Women have so thoroughly dominated 2024 that I almost wanted to ban men entirely from this year-end list. But then sungazer and Johnny Blue Skies had to go and record some year-end worthy stuff, so it’s not a shut out.

Beyoncé, Act II: Cowboy Carter

Is Cowboy Carter a country album? No, it’s the sound of country music paying for its lack of vision.

Shiina Ringo, Hojoya

Collaborating with other women artists has really rejuvenated Shiina Ringo. The last few albums have felt like formalities. This album feels truly new.

Charli XCX, brat

I first criticized brat for drawing upon too little material for the entire length of an album. Over time, I would discover that criticism was actually its strength.

Tiffany Poon, Diaries: Schumann

Tifanny Poon is not like most YouTubers. Her vlogs often feel like miniature art films, with scenic shots underpinned by her performances. And you see her contend with the music on her recital programs, the piano given a voice (through subtitles) in how the performance turns out. The care with which she champions Schumann’s music comes through on her first album as an adult concert performer.
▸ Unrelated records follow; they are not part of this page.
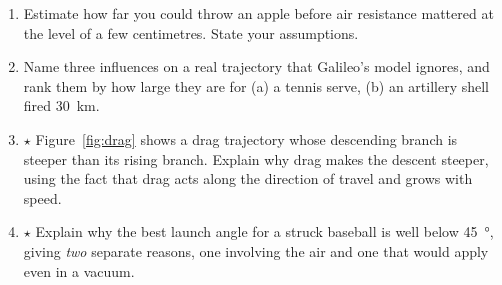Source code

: \documentclass[11pt,twoside,openany]{book}
\begin{document}
\begin{enumerate}[label=\textbf{\thechapter.\arabic*},resume=exercises,leftmargin=*]
  \item Estimate how far you could throw an apple before air resistance mattered at the level of a few centimetres. State your assumptions.
  \item Name three influences on a real trajectory that Galileo's model ignores, and rank them by how large they are for (a) a tennis serve, (b) an artillery shell fired \SI{30}{\kilo\metre}.
  \item $\star$ Figure~\ref{fig:drag} shows a drag trajectory whose descending branch is steeper than its rising branch. Explain why drag makes the descent steeper, using the fact that drag acts along the direction of travel and grows with speed.
  \item $\star$ Explain why the best launch angle for a struck baseball is well below \SI{45}{\degree}, giving \emph{two} separate reasons, one involving the air and one that would apply even in a vacuum.
\end{enumerate}
\end{document}
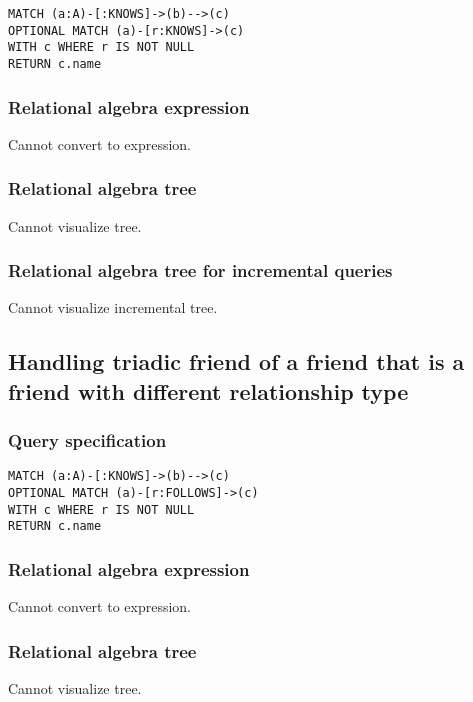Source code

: \begin{lstlisting}
MATCH (a:A)-[:KNOWS]->(b)-->(c)
OPTIONAL MATCH (a)-[r:KNOWS]->(c)
WITH c WHERE r IS NOT NULL
RETURN c.name
\end{lstlisting}

\subsubsection*{Relational algebra expression}

Cannot convert to expression.

\subsubsection*{Relational algebra tree}

Cannot visualize tree.

\subsubsection*{Relational algebra tree for incremental queries}

Cannot visualize incremental tree.

\subsection{Handling triadic friend of a friend that is a friend with different relationship type}

\subsubsection*{Query specification}

\begin{lstlisting}
MATCH (a:A)-[:KNOWS]->(b)-->(c)
OPTIONAL MATCH (a)-[r:FOLLOWS]->(c)
WITH c WHERE r IS NOT NULL
RETURN c.name
\end{lstlisting}

\subsubsection*{Relational algebra expression}

Cannot convert to expression.

\subsubsection*{Relational algebra tree}

Cannot visualize tree.


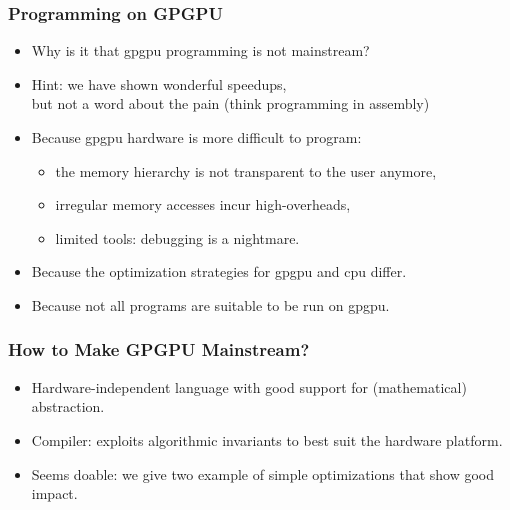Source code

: \documentclass{beamer}
\begin{document}
\begin{frame}
  \frametitle{Programming on GPGPU}

\begin{itemize}
    \item Why is it that {\sc gpgpu} programming is not mainstream? \bigskip %

    \item Hint: we have shown wonderful speedups, \\ but not a word about the pain (think programming in assembly)  \bigskip %

    \item Because {\sc gpgpu} hardware is more difficult to program: \smallskip
        \begin{itemize}
            \item the memory hierarchy is not transparent to the user anymore, \smallskip
            \item irregular memory accesses incur high-overheads,              \smallskip
            \item limited tools: debugging is a nightmare.                     \bigskip    %
        \end{itemize}  

    \item Because the optimization strategies for {\sc gpgpu} and {\sc cpu} differ. \bigskip %

    \item Because not all programs are suitable to be run on {\sc gpgpu}.
\end{itemize}

\end{frame}

\begin{frame}
  \frametitle{How to Make GPGPU Mainstream?}

\begin{itemize}
    \item Hardware-independent language with good support for (mathematical) abstraction. \bigskip %

    \item Compiler: exploits algorithmic invariants to best suit the hardware platform.  \bigskip %

    \item Seems doable: we give two example of simple optimizations that show good impact.
\end{itemize}

\end{frame}
\end{document}

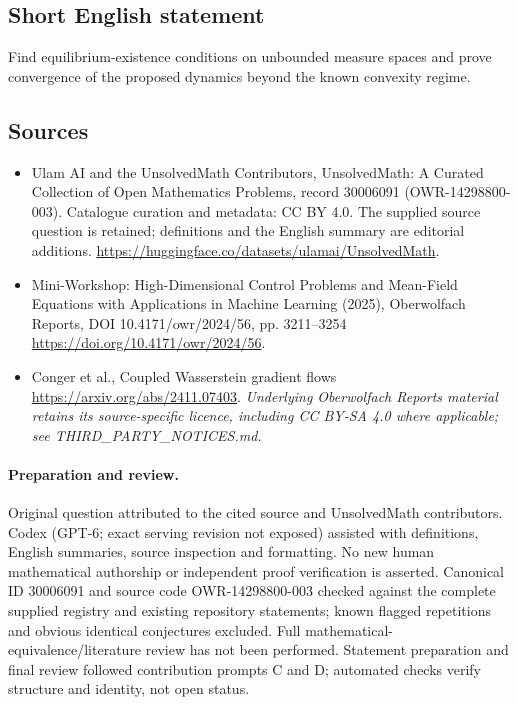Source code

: \documentclass[11pt]{article}
\begin{document}
\subsection{Short English statement}
Find equilibrium-existence conditions on unbounded measure spaces and prove convergence of the proposed dynamics beyond the known convexity regime.
\subsection{Sources}
\begin{itemize}
\item[\hypertarget{source:30006091:1}{S1}] Ulam AI and the UnsolvedMath Contributors, UnsolvedMath: A Curated Collection of Open Mathematics Problems, record 30006091 (OWR-14298800-003). Catalogue curation and metadata: CC BY 4.0. The supplied source question is retained; definitions and the English summary are editorial additions.
\url{https://huggingface.co/datasets/ulamai/UnsolvedMath}.
\item[\hypertarget{source:30006091:2}{S2}] Mini-Workshop: High-Dimensional Control Problems and Mean-Field Equations with Applications in Machine Learning (2025), Oberwolfach Reports, DOI 10.4171/owr/2024/56, pp. 3211--3254
\url{https://doi.org/10.4171/owr/2024/56}.
\item[\hypertarget{source:30006091:3}{S3}] Conger et al., Coupled Wasserstein gradient flows
\url{https://arxiv.org/abs/2411.07403}.
\textit{Underlying Oberwolfach Reports material retains its source-specific licence, including CC BY-SA 4.0 where applicable; see THIRD\_PARTY\_NOTICES.md.}
\end{itemize}
\paragraph{Preparation and review.}
Original question attributed to the cited source and UnsolvedMath contributors. Codex (GPT-6; exact serving revision not exposed) assisted with definitions, English summaries, source inspection and formatting. No new human mathematical authorship or independent proof verification is asserted. Canonical ID 30006091 and source code OWR-14298800-003 checked against the complete supplied registry and existing repository statements; known flagged repetitions and obvious identical conjectures excluded. Full mathematical-equivalence/literature review has not been performed. Statement preparation and final review followed contribution prompts C and D; automated checks verify structure and identity, not open status.
\label{end:30006091}
\end{document}
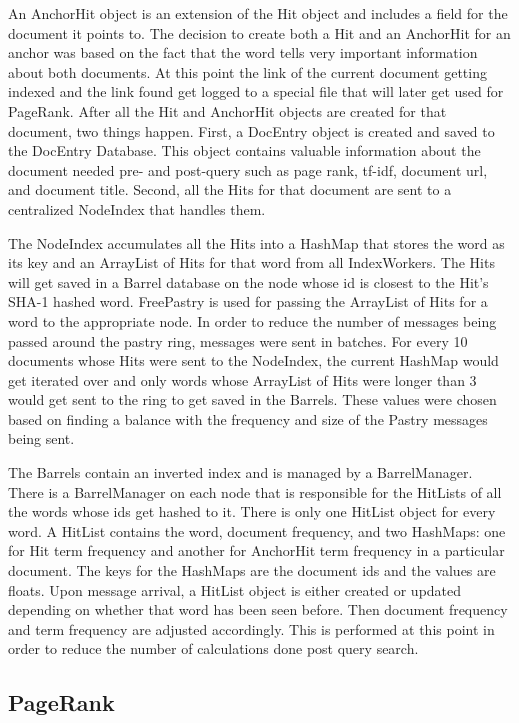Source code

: \documentclass[11pt, letterpaper, oneside, twocolumn]{article}
\begin{document}
An AnchorHit object is an extension of the Hit object and includes a field for the document it points to. 
The decision to create both a Hit and an AnchorHit for an anchor was based on the fact that the word tells very important information about both documents. 
At this point the link of the current document getting indexed and the link found get logged to a special file that will later get used for PageRank. 
After all the Hit and AnchorHit objects are created for that document, two things happen. 
First, a DocEntry object is created and saved to the DocEntry Database. 
This object contains valuable information about the document needed pre- and post-query such as page rank, tf-idf, document url, and document title. 
Second, all the Hits for that document are sent to a centralized NodeIndex that handles them.

The NodeIndex accumulates all the Hits into a HashMap that stores the word as its key and an ArrayList of Hits for that word from all IndexWorkers. 
The Hits will get saved in a Barrel database on the node whose id is closest to the Hit's SHA-1 hashed word. 
FreePastry is used for passing the ArrayList of Hits for a word to the appropriate node. 
In order to reduce the number of messages being passed around the pastry ring, messages were sent in batches. 
For every 10 documents whose Hits were sent to the NodeIndex, the current HashMap would get iterated over and only words whose ArrayList of Hits were longer than 3 would get sent to the ring to get saved in the Barrels. 
These values were chosen based on finding a balance with the frequency and size of the Pastry messages being sent. 


The Barrels contain an inverted index and is managed by a BarrelManager. 
There is a BarrelManager on each node that is responsible for the HitLists of all the words whose ids get hashed to it. There is only one HitList object for every word. 
A HitList contains the word, document frequency, and two HashMaps: one for Hit term frequency and another for AnchorHit term frequency in a particular document. 
The keys for the HashMaps are the document ids and the values are floats. 
Upon message arrival, a HitList object is either created or updated depending on whether that word has been seen before. 
Then document frequency and term frequency are adjusted accordingly. 
This is performed at this point in order to reduce the number of calculations done post query search.  

\subsection{PageRank}
\end{document}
Perfume, Nebula Romance: Zenpen

Perfume albums are often just compilations of the last half dozen singles, and Nebula Romance: Zenpen isn’t too different in that regard. But as the trio approaches 25 years of performing, this album feels much more organic. Producer Nakata Yasutaka lightens his touch, letting the voices of Kashiyuka, A-chan and Nocchi to come through. It’s also part one of two albums, with the second expected in 2025.

Sleater-Kinney, Little Rope

After a successful return on 2015’s No Cities to Love, Sleater-Kinney wandered a bit on the subsequent albums. Little Rope course corrects just enough to remind listeners why they loved this band in the first place.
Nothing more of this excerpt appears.